Jason @ Byte of Security

Cisco Anyconnect Windows 10

Common Issues + Fixes

1. When connecting to VPN, the SAML authentication window opens up in an external web browser or does not appear at all

Cisco Anyconnect 4.4 Pkg Download

If you are using SAML authentication with AnyConnect 4.4 or 4.5 and you deploy ASA version 9.7.1.24, 9.8.2.28, or 9.9.2.1 (Release Date: 18-APR-2018), the defaulted SAML behavior is the embedded browser, which is not supported on AnyConnect 4.4 and 4.5.

Options to Address the issue:

  • Enable the saml external-browser command in tunnel group configuration in order for AnyConnect 4.4 and 4.5 clients to authenticate with SAML using the external (native) browser.
  • Update your AnyConnect software version to 4.6 or above.

2. When looking at your tunnel group on ASDM, the SAML section is blank

  1. On the ASDM toolbar, select 'Tools' and then 'Show Commands Ignored by ASDM on Device'.
  1. In this section you should see your SAML IDP configuration. If so, this means that ASDM is ignoring these commands and not displaying them on the GUI. Not to worry, nothing is wrong and these commands are still applied to your device configuration.

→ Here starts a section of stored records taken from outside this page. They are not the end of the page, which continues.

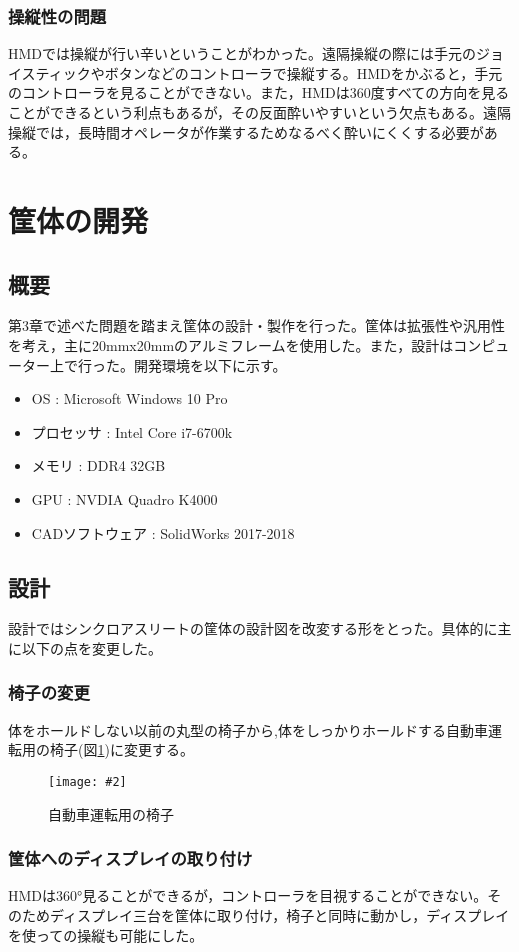 \documentclass[10pt,a4paper]{jsarticle}
\newcommand{\figuref}[1]{図\ref{#1}}
\newcommand{\fig}[4][width=\textwidth]{
    \begin{figure}[!h]
    \begin{center}
    \texttt{[image: \#2]}
    \caption{#3}
    \label{#4}
    \vspace*{-1cm}
    \end{center}
    \end{figure}
}
\begin{document}
\subsubsection{操縦性の問題}
HMDでは操縦が行い辛いということがわかった。遠隔操縦の際には手元のジョイスティックやボタンなどのコントローラで操縦する。HMDをかぶると，手元のコントローラを見ることができない。また，HMDは360度すべての方向を見ることができるという利点もあるが，その反面酔いやすいという欠点もある。遠隔操縦では，長時間オペレータが作業するためなるべく酔いにくくする必要がある。

\clearpage

\section{筐体の開発}
\subsection{概要}
第3章で述べた問題を踏まえ筐体の設計・製作を行った。筐体は拡張性や汎用性を考え，主に20mmx20mmのアルミフレームを使用した。また，設計はコンピューター上で行った。開発環境を以下に示す。
\begin{itemize}
    \item OS : Microsoft Windows 10 Pro
    \item プロセッサ : Intel Core i7-6700k
    \item メモリ : DDR4 32GB
    \item GPU : NVDIA Quadro K4000
    \item CADソフトウェア : SolidWorks 2017-2018
\end{itemize}

\subsection{設計}
設計ではシンクロアスリートの筐体の設計図を改変する形をとった。具体的に主に以下の点を変更した。

\subsubsection{椅子の変更}
体をホールドしない以前の丸型の椅子から,体をしっかりホールドする自動車運転用の椅子(\figuref{recaro})に変更する。
\fig[width=9cm]{image/test_field.jpg}{自動車運転用の椅子}{recaro}

\subsubsection{筐体へのディスプレイの取り付け}
HMDは360°見ることができるが，コントローラを目視することができない。そのためディスプレイ三台を筐体に取り付け，椅子と同時に動かし，ディスプレイを使っての操縦も可能にした。
\end{document}
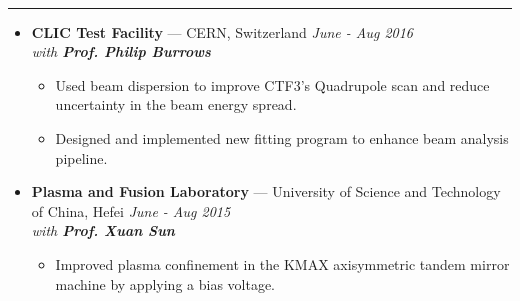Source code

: \documentclass[11 pt,oneside]{article}
\newenvironment{ressection}[1]{
	\vspace{4pt}
	{\selectfont\Large\color{Mycolor2}{\textbf{#1}}}
	\vspace{-6.5pt} \\
	\textcolor{Mycolor2}{\rule{\textwidth}{0.7pt}}
	\begin{itemize}
	\vspace{3pt}
}{
	\end{itemize}
}
\newcommand{\ressubitem}{
	\vspace{-4pt}
	\item
}
\newcommand{\resbigitem}[3]{
	\vspace{-5pt}
	\item[]
	\textbf{#1} --- #2 %
	\hfill
	\textit{#3}
}
\newenvironment{ressubsec}[3]{
	\resbigitem{#1}{#2}{#3}
	\vspace{-2pt}
	\begin{itemize}
}{
	\end{itemize}
}
\begin{document}
\begin{ressection}{\textbf{Research}}
	\vspace{2pt}

	\begin{ressubsec}{CLIC Test Facility}{CERN, Switzerland}{June - Aug 2016 \\ with \textbf{Prof. Philip Burrows}}
		\ressubitem{Used beam dispersion to improve CTF3's Quadrupole scan and reduce uncertainty in the beam energy spread.}
		\ressubitem{Designed and implemented new fitting program to enhance beam analysis pipeline.}
	\end{ressubsec}

	\vspace{2pt}

	\begin{ressubsec}{Plasma and Fusion Laboratory}{University of Science and Technology of China, Hefei}{June - Aug 2015\\ with \textbf{Prof. Xuan Sun}}
		\ressubitem{Improved plasma confinement in the KMAX axisymmetric tandem mirror machine by applying a bias voltage.}
	\end{ressubsec}

\end{ressection}
\end{document}

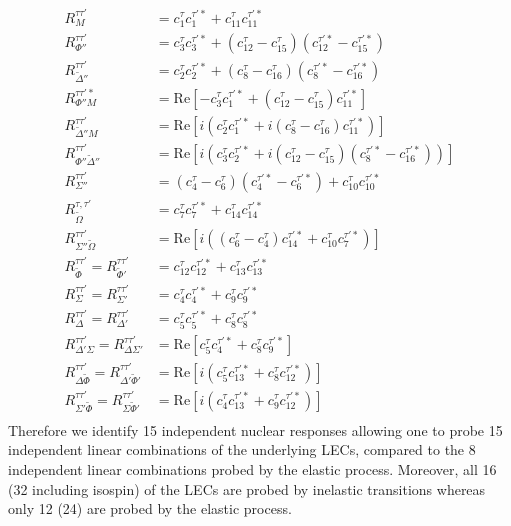 \documentclass{book}[12pt]
\begin{document}
\begin{equation}
\begin{split}
R_M^{\tau\tau'}&=c_1^{\tau}c_1^{\tau'*}+c_{11}^{\tau}c_{11}^{\tau'*}\\
R_{\Phi''}^{\tau\tau'}&=c_3^{\tau}c_3^{\tau'*}+(c_{12}^{\tau}-c_{15}^{\tau})(c_{12}^{\tau'*}-c_{15}^{\tau'*})\\
R_{\tilde{\Delta}''}^{\tau\tau'}&=c_2^{\tau}c_2^{\tau'*}+(c_8^{\tau}-c_{16}^{\tau})(c_8^{\tau'*}-c_{16}^{\tau'*})\\
R_{\Phi''M}^{\tau\tau'*}&=\mathrm{Re}\left[-c_3^{\tau}c_1^{\tau'*}+(c_{12}^{\tau}-c_{15}^{\tau})c_{11}^{\tau'*}\right]\\
R_{\tilde{\Delta}''M}^{\tau\tau'}&=\mathrm{Re}\left[i\left(c_2^{\tau}c_1^{\tau'*}+i(c_8^{\tau}-c_{16}^{\tau})c_{11}^{\tau'*}\right)\right]\\
R_{\Phi''\tilde{\Delta}''}^{\tau\tau'}&=\mathrm{Re}\left[i\left(c_3^{\tau}c_2^{\tau'*}+i(c_{12}^{\tau}-c_{15}^{\tau})(c_8^{\tau'*}-c_{16}^{\tau'*})\right)\right]\\
R_{\Sigma''}^{\tau\tau'}&=(c_4^{\tau}-c_6^{\tau})(c_4^{\tau'*}-c_6^{\tau'*})+c_{10}^{\tau}c_{10}^{\tau'*}\\
R_{\tilde{\Omega}}^{\tau,\tau'}&=c_7^{\tau}c_7^{\tau'*}+c_{14}^{\tau}c_{14}^{\tau'*}\\
R_{\Sigma''\tilde{\Omega}}^{\tau\tau'}&=\mathrm{Re}\left[i\left((c_6^{\tau}-c_4^{\tau})c_{14}^{\tau'*}+c_{10}^{\tau}c_7^{\tau'*}\right)\right]\\
R_{\tilde{\Phi}}^{\tau\tau'}=R_{\tilde{\Phi}'}^{\tau\tau'}&=c_{12}^{\tau}c_{12}^{\tau'*}+c_{13}^{\tau}c_{13}^{\tau'*}\\
R_{\Sigma}^{\tau\tau'}=R_{\Sigma'}^{\tau\tau'}&=c_4^{\tau}c_4^{\tau'*}+c_9^{\tau}c_9^{\tau'*}\\
R_{\Delta}^{\tau\tau'}=R_{\Delta'}^{\tau\tau'}&=c_5^{\tau}c_5^{\tau'*}+c_8^{\tau}c_8^{\tau'*}\\
R_{\Delta'\Sigma}^{\tau\tau'}=R_{\Delta\Sigma'}^{\tau\tau'}&=\mathrm{Re}\left[c_5^{\tau}c_4^{\tau'*}+c_8^{\tau}c_9^{\tau'*}\right]\\
R_{\Delta\tilde{\Phi}}^{\tau\tau'}=R_{\Delta'\tilde{\Phi}'}^{\tau\tau'}&=\mathrm{Re}\left[i\left(c_5^{\tau}c_{13}^{\tau'*}+c_8^{\tau}c_{12}^{\tau'*}\right)\right]\\
R_{\Sigma'\tilde{\Phi}}^{\tau\tau'}=R_{\Sigma\tilde{\Phi}'}^{\tau\tau'}&=\mathrm{Re}\left[i\left(c_4^{\tau}c_{13}^{\tau'*}+c_9^{\tau}c_{12}^{\tau'*}\right)\right]\\
\end{split}
\end{equation}
Therefore we identify 15 independent nuclear responses allowing one to probe 15 independent linear combinations of the underlying LECs, compared to the 8 independent linear combinations probed by the elastic process. Moreover, all 16 (32 including isospin) of the LECs are probed by inelastic transitions whereas only 12 (24) are probed by the elastic process.
\end{document}

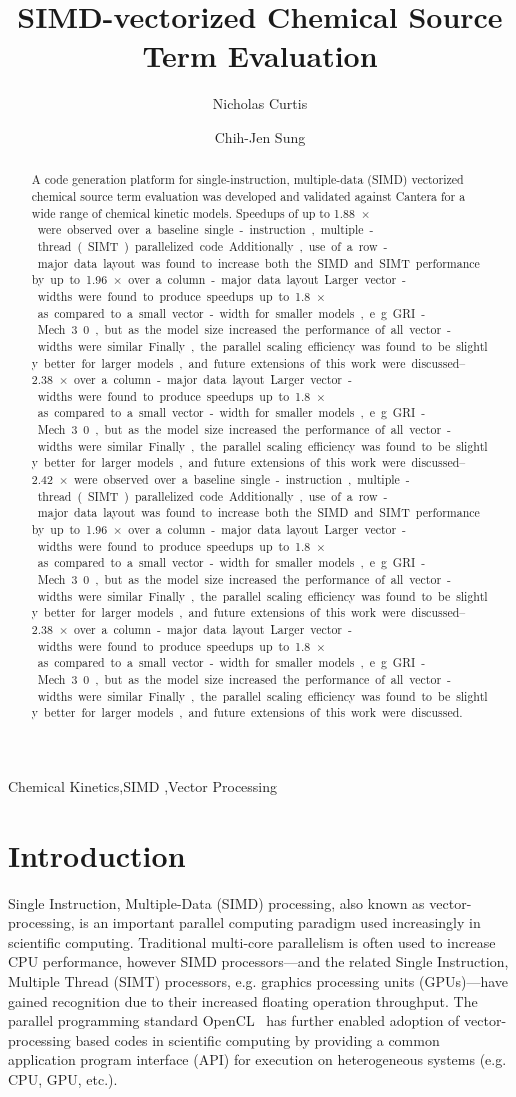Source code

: \documentclass[12pt]{ussci}
\title{SIMD-vectorized Chemical Source Term Evaluation}
\author[*]{Nicholas Curtis}
\author[ ]{Chih-Jen Sung}
\affil[ ]{Department of Mechanical Engineering, University of Connecticut, Storrs, CT 06269, USA}
\affil[*]{Corresponding author: \email{nicholas.curtis@uconn.edu}}
\begin{document}
\maketitle

\begin{abstract} %
A code generation platform for single-instruction, multiple-data (SIMD) vectorized chemical source term evaluation was developed and validated against Cantera for a wide range of chemical kinetic models.
Speedups of up to \SIrange{1.88}{2.42}{$\times$} were observed over a baseline single-instruction, multiple-thread (SIMT) parallelized code.
Additionally, use of a row-major data layout was found to increase both the SIMD and SIMT performance by up to \SIrange{1.96}{2.38}{$\times$} over a column-major data layout.
Larger vector-widths were found to produce speedups up to \SI{1.8}{$\times$} as compared to a small vector-width for smaller models, e.g. GRI-Mech 3.0, but as the model size increased the performance of all vector-widths were similar.
Finally, the parallel scaling efficiency was found to be slightly better for larger models, and future extensions of this work were discussed.
\end{abstract}

\begin{keyword}
    Chemical Kinetics\sep SIMD \sep Vector Processing
\end{keyword}

\section{Introduction}
%

Single Instruction, Multiple-Data (SIMD) processing, also known as vector-processing, is an important parallel computing paradigm used increasingly in scientific computing.
Traditional multi-core parallelism is often used to increase CPU performance, however SIMD processors---and the related Single Instruction, Multiple Thread (SIMT) processors, e.g. graphics processing units (GPUs)---have gained recognition due to their increased floating operation throughput.
The parallel programming standard OpenCL~\cite{stone2010opencl} has further enabled adoption of vector-processing based codes in scientific computing by providing a common application program interface (API) for execution on heterogeneous systems (e.g. CPU, GPU, etc.).
\end{document}
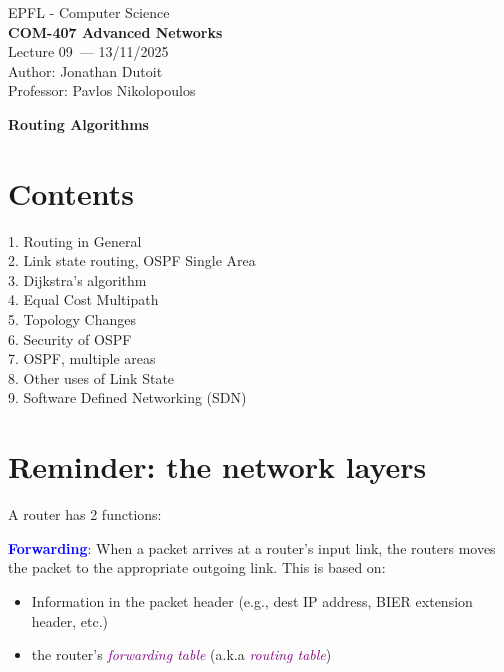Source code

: \documentclass[11pt]{article}
\newcommand{\coursename}{COM-407 Advanced Networks}
\newcommand{\lecturenum}{09}
\newcommand{\lecturedate}{13/11/2025}
\newcommand{\professor}{Pavlos Nikolopoulos}
\begin{document}
\begin{center}
  {\large EPFL - Computer Science} \\[0.5em]
  {\Large \textbf{\coursename}} \\[0.5em]
  {\large Lecture \lecturenum\ --- \lecturedate} \\[0.5em]
  {\large Author: Jonathan Dutoit} \\[0.5em]
  {\large Professor: \professor} \\[0.5em]
\end{center}

\vspace{2cm}

\begin{center}
  {\LARGE \textbf{Routing Algorithms}}
\end{center}

\vspace{1cm}

\section*{Contents}

1. Routing in General \\
2. Link state routing, OSPF Single Area \\
3. Dijkstra's algorithm \\
4. Equal Cost Multipath \\
5. Topology Changes \\
6. Security of OSPF \\
7. OSPF, multiple areas \\
8. Other uses of Link State \\
9. Software Defined Networking (SDN)

\section*{Reminder: the network layers}

A router has 2 functions:

\textbf{\textcolor{blue}{Forwarding}}: When a packet arrives at a router's input link, the routers moves the packet to the appropriate outgoing link. This is based on: 
\begin{itemize}
	\item Information in the packet header (e.g., dest IP address, BIER extension header, etc.)
	\item the router's \textcolor{purple}{\textit{forwarding table}} (a.k.a \textcolor{purple}{\textit{routing table}})
\end{itemize}
\end{document}
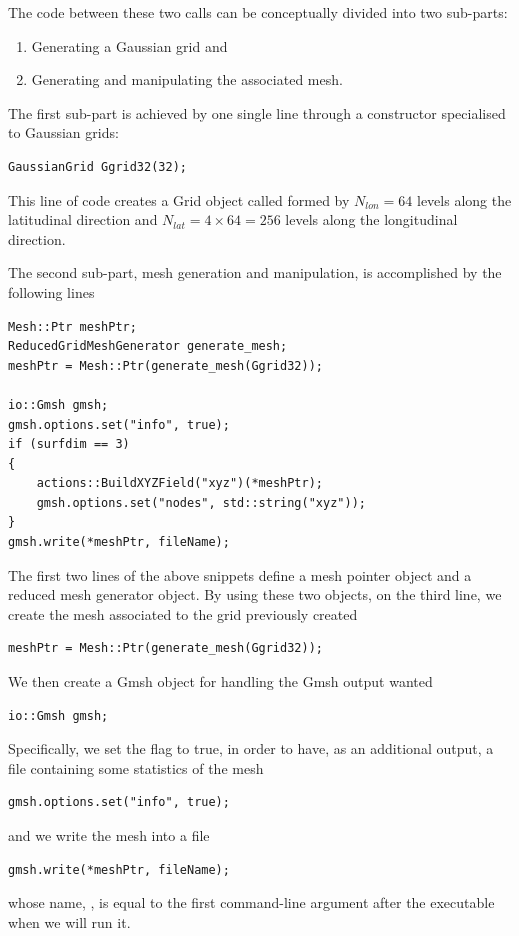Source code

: The code between these two calls can be conceptually divided into two 
sub-parts: 
%
\begin{enumerate}
\item Generating a Gaussian grid and
\item Generating and manipulating the associated mesh.
\end{enumerate}
%
The first sub-part is achieved by one single line through a constructor 
specialised to Gaussian grids:
%
\begin{lstlisting}[style=CStyleNoLine]
GaussianGrid Ggrid32(32);
\end{lstlisting}
%
This line of code creates a Grid object called  formed 
by $N_{lon} = 64$ levels along the latitudinal direction and $N_{lat} 
= 4 \times 64 = 256$ levels along the longitudinal direction.

The second sub-part, mesh generation and manipulation, is accomplished 
by the following lines 
%
\begin{lstlisting}[style=CStyleNoLine]
Mesh::Ptr meshPtr;
ReducedGridMeshGenerator generate_mesh;
meshPtr = Mesh::Ptr(generate_mesh(Ggrid32));
 
io::Gmsh gmsh;
gmsh.options.set("info", true);
if (surfdim == 3)
{
    actions::BuildXYZField("xyz")(*meshPtr);
    gmsh.options.set("nodes", std::string("xyz"));
}
gmsh.write(*meshPtr, fileName);
\end{lstlisting}
%
The first two lines of the above snippets define a mesh pointer object 
and a reduced mesh generator object. By using these two objects, on the 
third line, we create the mesh associated to the grid previously created
%
\begin{lstlisting}[style=CStyleNoLine]
meshPtr = Mesh::Ptr(generate_mesh(Ggrid32));
\end{lstlisting}
%
We then create a Gmsh object for handling the Gmsh output wanted
%
\begin{lstlisting}[style=CStyleNoLine]
io::Gmsh gmsh;
\end{lstlisting}
%
Specifically, we set the flag  to true, in order to 
have, as an additional output, a file containing some statistics 
of the mesh
%
\begin{lstlisting}[style=CStyleNoLine]
gmsh.options.set("info", true);
\end{lstlisting}
%
and we write the mesh into a file
%
\begin{lstlisting}[style=CStyleNoLine]
gmsh.write(*meshPtr, fileName);
\end{lstlisting}
%
whose name, , is equal to the first command-line 
argument after the executable when we will run it.

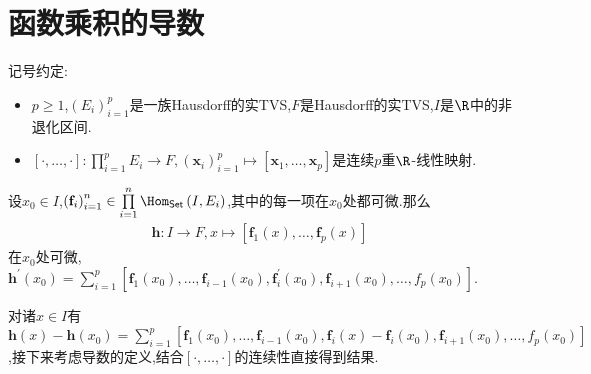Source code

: \section{函数乘积的导数}

记号约定:
\begin{itemize}
	\item $p\geq 1$,$\left(E_{i}\right)_{i=1}^{p}$是一族Hausdorff的实TVS,$F$是Hausdorff的实TVS,$I$是$\R$中的非退化区间.
	\item $\left[\cdot,\ldots,\cdot\right]:\prod\limits_{i=1}^{p}E_{i}\to F,\left(\mathbf{x}_{i}\right)_{i=1}^{p}\mapsto\left[\mathbf{x}_{1},\ldots,\mathbf{x}_{p}\right]$是连续$p$重$\R$-线性映射.
\end{itemize}

\begin{proposition}{}{}
	设$x_{0}\in I$,$\left(\mathbf{f}_{i}\right)_{i=1}^{n}\in\prod\limits_{i=1}^{n}\Hom_{\mathsf{Set}}\left(I,E_{i}\right)$,其中的每一项在$x_{0}$处都可微.那么
	\begin{align*}
		\mathbf{h}:I\to F,x\mapsto\left[\mathbf{f}_{1}\left(x\right),\ldots,\mathbf{f}_{p}\left(x\right)\right]
	\end{align*}
	在$x_{0}$处可微,$\mathbf{h}^{\prime}\left(x_{0}\right)=\sum\limits_{i=1}^{p}\left[\mathbf{f}_{1}\left(x_{0}\right),\ldots,\mathbf{f}_{i-1}\left(x_{0}\right),\mathbf{f}_{i}^{\prime}\left(x_{0}\right),\mathbf{f}_{i+1}\left(x_{0}\right),\ldots,f_{p}\left(x_{0}\right)\right]$.
\end{proposition}

\begin{sketch}{}{}
	对诸$x\in I$有$\mathbf{h}\left(x\right)-\mathbf{h}\left(x_{0}\right)=\sum\limits_{i=1}^{p}\left[\mathbf{f}_{1}\left(x_{0}\right),\ldots,\mathbf{f}_{i-1}\left(x_{0}\right),\mathbf{f}_{i}\left(x\right)-\mathbf{f}_{i}\left(x_{0}\right),\mathbf{f}_{i+1}\left(x_{0}\right),\ldots,f_{p}\left(x_{0}\right)\right]$,接下来考虑导数的定义,结合$\left[\cdot,\ldots,\cdot\right]$的连续性直接得到结果.
\end{sketch}

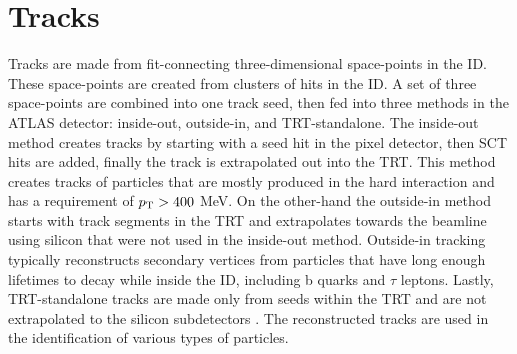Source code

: 	\section{Tracks}
		Tracks are made from fit-connecting three-dimensional space-points in the \gls{ID}. These space-points are created from clusters of hits in the \gls{ID}. A set of three space-points are combined into one track seed, then fed into three methods in the \gls{ATLAS} detector: inside-out,  outside-in, and \gls{TRT}-standalone. The inside-out method creates tracks by starting with a seed hit in the pixel detector, then \gls{SCT} hits are added, finally the track is extrapolated out into the TRT. This method creates tracks of particles that are mostly produced in the hard \pp interaction and has a requirement of $p_{\text{T}}>400$ MeV. On the other-hand the outside-in method starts with track segments in the \gls{TRT} and extrapolates towards the beamline using silicon that were not used in the inside-out method. Outside-in tracking typically reconstructs secondary vertices from particles that have long enough lifetimes to decay while inside the \gls{ID}, including b quarks and $\tau$ leptons. Lastly, \gls{TRT}-standalone tracks are made only from seeds within the \gls{TRT} and are not extrapolated to the silicon subdetectors \cite{ATLAS-perf-run2}. The reconstructed tracks are used in the identification of various types of particles.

3. Authentication failed due to problem retrieving the single sign-on cookie.

Cisco Anyconnect 4.4

Cisco Anyconnect 4.4.02039

This error will typically error when changes have been made to the SAML IDP, but the IDP has not been removed and reapplied to the tunnel group. To remediate this issue, you will remove and reapply the SAML IDP to your tunnel group using the command set below:

On some extra stubborn ASAs, i have seen cases where removing and reapplying does not fix the issue. At this point, i would recommend a reboot of your ASA device. Make sure to save your configuration before reloading!

Cisco Anyconnect 4.4.03034

Once the ASA reboots, test again and you should be able to connect.